Alain MASSINI. Pasteur retraité de l’Eglise Protestante Unie de France, membre d’Unité Chrétienne et du Groupe des Dombes.
Notes
[1] On se souviendra notamment des propositions du théologien tchèque Jan Amos Comenius, le père de la pédagogie moderne, qui, déjà au 17ème siècle, proposait un processus d’union des Eglises.
[2] Dès le début du 19ème siècle, sont créées des sociétés, des Unions, des Alliances : Société biblique et étrangère (1804), Société des Missions (1822), Alliance évangélique (1846), Association pour la promotion de l’unité du christianisme, créée par des anglicans (1857), Fondation de la Communion anglicane (1867), Ebauche de la Fédération luthérienne mondiale (1868), Alliance Mondiale des Eglises réformées (1875), Conférence œcuménique Méthodiste (1881), Conférence des évêques vieux – catholiques (1889), Conseil international des Eglises congrégationalistes (1891), Alliance baptiste mondiale (1905).
[3] L’objectif affiché de cette base doctrinale était la réunion des Eglises séparées, et les quatre piliers sur lesquels il s’appuie sont :
- l’Écriture sainte, qui renferme tout ce qui est nécessaire au salut et forme le recours ultime en matière de foi ;
- le symbole de Nicée-Constantinople, et le symbole des apôtres, en constituent des exposés suffisants ;
- les sacrements institués par le Christ lui-même : baptême et eucharistie ;
- l’épiscopat historique, adapté aux conditions locales.
[4] Cf.
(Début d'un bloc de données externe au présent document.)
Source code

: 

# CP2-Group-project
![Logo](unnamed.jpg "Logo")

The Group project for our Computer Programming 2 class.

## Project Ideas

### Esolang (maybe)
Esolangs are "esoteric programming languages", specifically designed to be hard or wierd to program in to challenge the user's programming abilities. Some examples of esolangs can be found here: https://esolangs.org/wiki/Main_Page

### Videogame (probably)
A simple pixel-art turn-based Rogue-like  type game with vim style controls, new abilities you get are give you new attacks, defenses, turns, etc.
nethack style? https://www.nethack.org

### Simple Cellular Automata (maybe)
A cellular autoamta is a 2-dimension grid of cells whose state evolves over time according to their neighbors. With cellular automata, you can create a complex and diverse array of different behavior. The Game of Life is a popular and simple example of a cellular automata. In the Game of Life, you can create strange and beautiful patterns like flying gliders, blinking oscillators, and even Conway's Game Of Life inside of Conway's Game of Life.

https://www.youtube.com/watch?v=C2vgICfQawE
La Lettre encyclique Divinum Illud munus de Léon XIII, publiée en 1897. Extrait cité par Anne-Noëlle Clément. L’abbé Paul Couturier, unité des chrétiens et unité de l’humanité. Lyon, Olivétan, 2015, p. 22. :
« Il y a deux ans, dans Notre Lettre Provida matris, Nous recommandions pour la Pentecôte des prières destinées à hâter l’unité du peuple chrétien ; aujourd’hui, il Nous plaît de prendre à ce sujet des décisions plus étendues. Nous décrétons donc et Nous ordonnons que dans tout le monde catholique, cette année et les suivantes, une neuvaine soit faite avant la Pentecôte dans toutes les églises paroissiales, et, si l’Ordinaire le juge bon, dans toutes les églises. »
[5] Sur la doctrine catholique du «retour» Cf. Anne-Noëlle Clément. op.cit. p 21.
[6] Lors de cette conférence, un délégué asiatique, M. Cheng Ching Yi, parlant au nom des “ jeunes Eglises “, supplia les missions d’apporter aux païens « une Eglise chrétienne unie sans divisions confessionnelles », sa supplique fut entendue car les participants furent aussi, au cours de la conférence, confrontés pour la première fois au problème de ne pouvoir prendre la communion ensemble.
[7] Cf. Sur ce point : René Beaupère, L’œcuménisme, Paris, Centurion, 1991, pp. 17-25
[8] On trouvera le texte de Mortalium animos, Lettre encyclique de sa sainteté le pape Pie XI sur l’unité de la véritable Eglise, publiée le 6 janvier 1928, sur le site du Vatican : http//www.vatican.va
[9] Le révérend Lewis Wattson pendra le nom de Paul Wattson après sa conversion au catholicisme en 1908.
[10] D’après E. Fouilloux, Les catholiques et l’unité chrétienne du XIXe au XXe siècle. Itinéraires européens d’expression française, éd. Du Centurion, 1982, Paris, pp. 269-345, 490-510, 625-648, et A.-N. Clément, L’abbé Paul Couturier. Unité des chrétiens et unité de l’humanité, Lyon, éd. Olivétan, 2015.